Thai authorities have flagged 33 tourism-related companies across five provinces for suspected illegal nominee structures.
According to Nation Thailand, the targeted firms are under investigation for using Thai citizens as proxy shareholders to bypass the country's foreign ownership limits. The campaign is extensive, with Thai Examiner reporting that more than 14,800 tax probes and 17,556 land investigations are currently active across the country.
The scrutiny extends beyond the tourism sector. On July 6, Thai Prime Minister Anutin Charnvirakul publicly vowed strict enforcement of nominee laws in the Eastern Economic Corridor (EEC). This followed allegations that Chinese investors were indiscriminately buying up land to establish illegal industrial estates, according to The Pattaya News.
What This Means for Expat Business Owners and Buyers
If you operate a business or hold property through a Thai company, expect closer attention from authorities. Officials are actively reviewing tax records and land registry documents to identify irregularities.

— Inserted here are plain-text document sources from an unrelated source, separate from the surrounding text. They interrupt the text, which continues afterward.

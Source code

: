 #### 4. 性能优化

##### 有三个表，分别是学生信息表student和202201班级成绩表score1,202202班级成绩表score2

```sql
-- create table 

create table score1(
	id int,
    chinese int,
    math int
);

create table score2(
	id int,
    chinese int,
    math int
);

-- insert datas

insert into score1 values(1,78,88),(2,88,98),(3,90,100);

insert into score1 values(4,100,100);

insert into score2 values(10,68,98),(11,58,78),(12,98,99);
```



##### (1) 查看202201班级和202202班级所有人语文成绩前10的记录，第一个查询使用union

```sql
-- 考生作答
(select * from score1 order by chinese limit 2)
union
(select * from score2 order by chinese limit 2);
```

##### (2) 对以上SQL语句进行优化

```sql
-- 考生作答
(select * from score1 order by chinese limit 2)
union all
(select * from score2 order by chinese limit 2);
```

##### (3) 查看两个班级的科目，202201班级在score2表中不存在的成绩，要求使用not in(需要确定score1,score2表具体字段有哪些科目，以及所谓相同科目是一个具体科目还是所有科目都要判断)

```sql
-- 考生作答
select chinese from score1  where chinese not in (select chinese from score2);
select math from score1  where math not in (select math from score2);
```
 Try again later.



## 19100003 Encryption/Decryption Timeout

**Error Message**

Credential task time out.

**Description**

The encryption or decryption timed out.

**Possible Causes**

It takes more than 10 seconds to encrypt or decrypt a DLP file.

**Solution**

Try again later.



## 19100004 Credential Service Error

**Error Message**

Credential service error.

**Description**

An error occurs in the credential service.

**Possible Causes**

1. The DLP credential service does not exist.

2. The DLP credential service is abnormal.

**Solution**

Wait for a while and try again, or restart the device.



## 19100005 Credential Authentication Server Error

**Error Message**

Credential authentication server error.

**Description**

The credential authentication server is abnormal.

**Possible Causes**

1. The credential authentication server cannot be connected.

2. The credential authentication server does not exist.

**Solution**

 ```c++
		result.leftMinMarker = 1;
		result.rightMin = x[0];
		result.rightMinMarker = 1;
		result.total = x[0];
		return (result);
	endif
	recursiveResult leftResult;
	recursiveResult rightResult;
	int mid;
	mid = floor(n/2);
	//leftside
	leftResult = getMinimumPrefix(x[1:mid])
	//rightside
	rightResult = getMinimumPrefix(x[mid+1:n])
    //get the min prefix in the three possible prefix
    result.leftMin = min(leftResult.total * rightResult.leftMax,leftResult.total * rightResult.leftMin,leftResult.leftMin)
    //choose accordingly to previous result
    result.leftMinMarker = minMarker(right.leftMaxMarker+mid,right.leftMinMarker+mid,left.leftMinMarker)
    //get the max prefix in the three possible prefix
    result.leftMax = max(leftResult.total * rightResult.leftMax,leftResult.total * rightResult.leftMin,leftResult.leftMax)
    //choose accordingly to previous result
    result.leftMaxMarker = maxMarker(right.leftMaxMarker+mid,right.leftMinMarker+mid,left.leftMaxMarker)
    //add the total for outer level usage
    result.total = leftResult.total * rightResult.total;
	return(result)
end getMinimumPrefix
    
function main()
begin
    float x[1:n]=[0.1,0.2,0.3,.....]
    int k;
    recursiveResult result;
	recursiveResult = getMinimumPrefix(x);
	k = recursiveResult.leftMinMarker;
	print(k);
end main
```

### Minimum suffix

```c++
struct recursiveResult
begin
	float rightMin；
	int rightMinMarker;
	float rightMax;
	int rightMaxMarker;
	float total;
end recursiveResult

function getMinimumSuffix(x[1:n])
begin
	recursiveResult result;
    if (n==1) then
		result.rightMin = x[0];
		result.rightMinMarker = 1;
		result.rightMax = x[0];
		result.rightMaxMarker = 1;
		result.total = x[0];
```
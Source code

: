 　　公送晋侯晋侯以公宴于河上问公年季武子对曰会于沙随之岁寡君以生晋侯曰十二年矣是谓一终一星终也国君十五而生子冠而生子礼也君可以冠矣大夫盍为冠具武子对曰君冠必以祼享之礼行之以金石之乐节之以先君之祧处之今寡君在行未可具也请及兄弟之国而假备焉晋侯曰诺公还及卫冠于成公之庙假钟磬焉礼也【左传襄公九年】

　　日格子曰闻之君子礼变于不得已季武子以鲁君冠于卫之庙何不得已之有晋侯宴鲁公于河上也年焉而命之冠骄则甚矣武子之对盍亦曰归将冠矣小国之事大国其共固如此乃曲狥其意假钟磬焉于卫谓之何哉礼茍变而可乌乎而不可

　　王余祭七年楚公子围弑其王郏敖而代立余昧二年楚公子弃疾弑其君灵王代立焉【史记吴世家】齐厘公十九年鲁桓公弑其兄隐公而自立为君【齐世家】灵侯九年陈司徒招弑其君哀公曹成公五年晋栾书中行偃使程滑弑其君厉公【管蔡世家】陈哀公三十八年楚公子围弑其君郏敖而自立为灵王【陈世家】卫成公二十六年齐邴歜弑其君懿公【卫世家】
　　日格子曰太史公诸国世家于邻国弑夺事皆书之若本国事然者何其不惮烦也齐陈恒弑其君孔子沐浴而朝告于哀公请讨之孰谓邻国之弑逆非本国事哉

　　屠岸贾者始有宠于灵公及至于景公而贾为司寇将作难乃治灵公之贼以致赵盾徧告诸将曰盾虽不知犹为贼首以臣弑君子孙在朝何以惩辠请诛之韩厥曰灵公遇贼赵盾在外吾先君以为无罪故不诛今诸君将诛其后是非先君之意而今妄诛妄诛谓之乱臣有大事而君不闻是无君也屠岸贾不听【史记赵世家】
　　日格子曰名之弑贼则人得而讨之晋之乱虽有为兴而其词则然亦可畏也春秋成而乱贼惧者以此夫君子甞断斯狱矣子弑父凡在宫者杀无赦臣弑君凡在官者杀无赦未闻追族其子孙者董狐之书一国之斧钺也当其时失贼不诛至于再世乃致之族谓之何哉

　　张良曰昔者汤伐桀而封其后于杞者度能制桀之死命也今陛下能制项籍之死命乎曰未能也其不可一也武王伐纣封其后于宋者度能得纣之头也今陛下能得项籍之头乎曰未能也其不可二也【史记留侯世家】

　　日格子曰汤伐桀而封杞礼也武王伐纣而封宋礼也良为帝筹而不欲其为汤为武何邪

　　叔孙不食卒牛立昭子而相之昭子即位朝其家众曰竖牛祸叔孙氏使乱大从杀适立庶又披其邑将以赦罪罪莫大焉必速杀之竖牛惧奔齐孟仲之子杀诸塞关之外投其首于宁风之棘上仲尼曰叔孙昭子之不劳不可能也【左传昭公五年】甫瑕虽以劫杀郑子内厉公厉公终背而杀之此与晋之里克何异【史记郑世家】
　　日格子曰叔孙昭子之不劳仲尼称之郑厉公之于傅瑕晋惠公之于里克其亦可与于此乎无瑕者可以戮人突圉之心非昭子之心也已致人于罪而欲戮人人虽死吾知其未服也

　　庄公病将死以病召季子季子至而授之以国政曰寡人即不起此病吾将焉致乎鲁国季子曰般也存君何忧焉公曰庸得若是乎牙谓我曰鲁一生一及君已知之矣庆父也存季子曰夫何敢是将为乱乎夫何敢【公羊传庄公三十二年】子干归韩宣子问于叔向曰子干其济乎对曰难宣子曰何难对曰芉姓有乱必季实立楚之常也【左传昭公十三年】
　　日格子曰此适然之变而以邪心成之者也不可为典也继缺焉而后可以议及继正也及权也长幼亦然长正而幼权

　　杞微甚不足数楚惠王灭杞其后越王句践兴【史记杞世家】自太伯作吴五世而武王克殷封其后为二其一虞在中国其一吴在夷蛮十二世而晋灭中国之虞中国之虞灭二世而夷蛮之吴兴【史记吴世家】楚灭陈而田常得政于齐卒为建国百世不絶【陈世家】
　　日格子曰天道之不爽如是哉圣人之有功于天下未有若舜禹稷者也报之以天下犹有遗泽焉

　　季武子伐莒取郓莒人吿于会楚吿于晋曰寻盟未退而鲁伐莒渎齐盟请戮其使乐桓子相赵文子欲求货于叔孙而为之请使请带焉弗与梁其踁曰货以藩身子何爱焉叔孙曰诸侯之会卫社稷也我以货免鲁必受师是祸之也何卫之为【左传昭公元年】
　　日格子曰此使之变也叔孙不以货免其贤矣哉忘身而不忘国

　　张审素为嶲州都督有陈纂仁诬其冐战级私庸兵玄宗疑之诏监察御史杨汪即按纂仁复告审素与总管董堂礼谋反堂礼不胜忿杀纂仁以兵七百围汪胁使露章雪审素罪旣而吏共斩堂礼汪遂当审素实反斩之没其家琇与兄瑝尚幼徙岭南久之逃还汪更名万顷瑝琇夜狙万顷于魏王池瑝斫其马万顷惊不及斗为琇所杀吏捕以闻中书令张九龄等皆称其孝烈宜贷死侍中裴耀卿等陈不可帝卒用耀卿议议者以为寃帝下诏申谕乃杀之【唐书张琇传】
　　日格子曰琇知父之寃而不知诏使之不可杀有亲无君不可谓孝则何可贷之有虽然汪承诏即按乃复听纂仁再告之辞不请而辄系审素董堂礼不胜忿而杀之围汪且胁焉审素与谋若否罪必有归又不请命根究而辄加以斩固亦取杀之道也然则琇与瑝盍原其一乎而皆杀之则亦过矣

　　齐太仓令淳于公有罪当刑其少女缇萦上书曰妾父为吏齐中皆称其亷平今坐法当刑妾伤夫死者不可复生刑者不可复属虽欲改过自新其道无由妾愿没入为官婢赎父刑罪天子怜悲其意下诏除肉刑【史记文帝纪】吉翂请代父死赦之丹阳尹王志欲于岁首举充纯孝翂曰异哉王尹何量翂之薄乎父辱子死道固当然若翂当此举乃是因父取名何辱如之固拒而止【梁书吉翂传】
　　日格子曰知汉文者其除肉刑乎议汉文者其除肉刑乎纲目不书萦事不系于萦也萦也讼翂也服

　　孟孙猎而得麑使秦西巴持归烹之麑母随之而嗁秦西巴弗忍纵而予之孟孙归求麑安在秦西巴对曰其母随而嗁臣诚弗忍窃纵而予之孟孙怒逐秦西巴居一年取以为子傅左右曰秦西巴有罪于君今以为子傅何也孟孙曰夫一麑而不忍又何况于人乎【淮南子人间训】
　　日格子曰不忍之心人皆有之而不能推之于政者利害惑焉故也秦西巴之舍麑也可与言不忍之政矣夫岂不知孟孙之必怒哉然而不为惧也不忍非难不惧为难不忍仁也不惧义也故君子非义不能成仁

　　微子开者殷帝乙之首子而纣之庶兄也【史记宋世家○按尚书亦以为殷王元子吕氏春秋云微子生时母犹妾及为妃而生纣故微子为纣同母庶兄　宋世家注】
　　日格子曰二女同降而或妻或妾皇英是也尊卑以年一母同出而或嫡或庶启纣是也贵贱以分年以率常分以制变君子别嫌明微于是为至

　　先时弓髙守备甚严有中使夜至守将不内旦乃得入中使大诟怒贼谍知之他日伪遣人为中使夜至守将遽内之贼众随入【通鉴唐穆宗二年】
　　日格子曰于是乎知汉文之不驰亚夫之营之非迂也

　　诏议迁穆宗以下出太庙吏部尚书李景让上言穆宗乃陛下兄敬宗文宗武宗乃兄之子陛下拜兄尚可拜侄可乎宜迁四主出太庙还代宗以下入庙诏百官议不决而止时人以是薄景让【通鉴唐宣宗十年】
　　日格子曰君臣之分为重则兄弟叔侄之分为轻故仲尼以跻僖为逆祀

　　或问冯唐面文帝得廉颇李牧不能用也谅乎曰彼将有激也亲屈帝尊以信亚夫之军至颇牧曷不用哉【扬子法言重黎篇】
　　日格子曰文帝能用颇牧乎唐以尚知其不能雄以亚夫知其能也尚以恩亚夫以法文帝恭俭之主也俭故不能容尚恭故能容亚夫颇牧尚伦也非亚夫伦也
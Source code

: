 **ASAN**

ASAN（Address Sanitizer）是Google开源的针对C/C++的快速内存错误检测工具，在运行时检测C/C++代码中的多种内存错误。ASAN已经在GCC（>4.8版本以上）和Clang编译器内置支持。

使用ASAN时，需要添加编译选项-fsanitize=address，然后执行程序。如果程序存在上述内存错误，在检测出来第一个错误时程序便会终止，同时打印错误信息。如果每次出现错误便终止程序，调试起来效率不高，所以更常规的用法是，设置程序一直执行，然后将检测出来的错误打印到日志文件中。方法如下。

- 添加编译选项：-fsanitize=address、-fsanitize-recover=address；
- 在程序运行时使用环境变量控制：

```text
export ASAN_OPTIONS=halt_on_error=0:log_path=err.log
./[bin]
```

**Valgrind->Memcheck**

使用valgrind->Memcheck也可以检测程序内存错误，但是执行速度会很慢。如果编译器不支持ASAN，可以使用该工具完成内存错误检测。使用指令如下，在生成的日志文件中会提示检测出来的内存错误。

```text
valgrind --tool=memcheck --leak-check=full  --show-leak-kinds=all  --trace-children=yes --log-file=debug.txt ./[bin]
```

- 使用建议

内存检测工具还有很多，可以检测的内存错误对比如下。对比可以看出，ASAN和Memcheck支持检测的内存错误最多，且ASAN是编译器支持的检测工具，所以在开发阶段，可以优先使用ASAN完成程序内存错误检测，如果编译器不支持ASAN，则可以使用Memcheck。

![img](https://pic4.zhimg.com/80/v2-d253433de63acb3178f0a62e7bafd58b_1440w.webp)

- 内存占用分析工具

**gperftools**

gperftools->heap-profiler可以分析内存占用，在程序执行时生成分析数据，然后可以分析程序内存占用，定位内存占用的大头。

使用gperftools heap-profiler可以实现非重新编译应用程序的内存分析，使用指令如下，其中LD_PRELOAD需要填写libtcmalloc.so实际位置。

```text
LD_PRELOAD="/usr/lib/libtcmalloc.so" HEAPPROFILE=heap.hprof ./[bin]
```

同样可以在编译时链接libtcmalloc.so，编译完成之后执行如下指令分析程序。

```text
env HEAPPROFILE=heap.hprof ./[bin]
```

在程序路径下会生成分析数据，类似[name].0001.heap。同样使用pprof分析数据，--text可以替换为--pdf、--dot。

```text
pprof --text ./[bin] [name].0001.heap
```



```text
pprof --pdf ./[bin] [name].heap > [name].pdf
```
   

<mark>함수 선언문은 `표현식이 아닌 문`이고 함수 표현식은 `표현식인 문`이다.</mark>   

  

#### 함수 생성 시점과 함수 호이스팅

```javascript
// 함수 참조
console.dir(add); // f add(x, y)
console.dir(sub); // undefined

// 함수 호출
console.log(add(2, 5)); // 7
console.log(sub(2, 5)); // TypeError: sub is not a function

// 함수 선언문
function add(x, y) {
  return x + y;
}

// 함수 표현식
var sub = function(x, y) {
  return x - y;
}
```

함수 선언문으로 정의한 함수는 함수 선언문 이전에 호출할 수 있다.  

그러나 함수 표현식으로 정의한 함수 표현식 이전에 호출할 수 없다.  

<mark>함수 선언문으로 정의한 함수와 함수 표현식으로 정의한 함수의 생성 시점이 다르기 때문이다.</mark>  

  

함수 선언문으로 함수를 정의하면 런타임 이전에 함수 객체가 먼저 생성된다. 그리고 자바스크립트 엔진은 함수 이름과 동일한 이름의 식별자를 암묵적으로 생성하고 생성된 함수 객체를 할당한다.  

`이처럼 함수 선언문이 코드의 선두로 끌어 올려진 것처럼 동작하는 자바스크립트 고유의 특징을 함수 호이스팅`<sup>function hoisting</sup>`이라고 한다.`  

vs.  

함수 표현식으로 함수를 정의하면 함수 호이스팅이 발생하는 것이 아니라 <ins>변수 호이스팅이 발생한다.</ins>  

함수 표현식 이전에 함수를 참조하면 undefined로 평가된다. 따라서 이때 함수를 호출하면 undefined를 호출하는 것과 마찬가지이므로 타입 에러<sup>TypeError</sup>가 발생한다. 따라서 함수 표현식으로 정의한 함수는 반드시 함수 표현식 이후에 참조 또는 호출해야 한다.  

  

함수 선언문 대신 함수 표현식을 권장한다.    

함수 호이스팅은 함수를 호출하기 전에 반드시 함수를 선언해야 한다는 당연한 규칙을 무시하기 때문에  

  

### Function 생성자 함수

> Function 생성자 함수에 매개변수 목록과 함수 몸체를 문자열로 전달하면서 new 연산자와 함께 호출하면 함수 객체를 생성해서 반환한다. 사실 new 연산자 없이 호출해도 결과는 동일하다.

To protect your investments, you should take practical steps:
- Audit your shareholder structure: Ensure all Thai shareholders possess legitimate financial means to hold their shares and actively participate in the company.
- Review property holdings: If your villa or land is held in a Thai corporate name, verify that the company conducts genuine business activities and files accurate annual tax returns.
- Prepare for inspections: Tourism, real estate, and hospitality businesses in popular expat hubs are prime targets for audits.
While the current focus is on large-scale tourism networks and industrial land acquisitions, any foreign-owned Thai company using passive local shareholders should review its compliance with a qualified legal professional.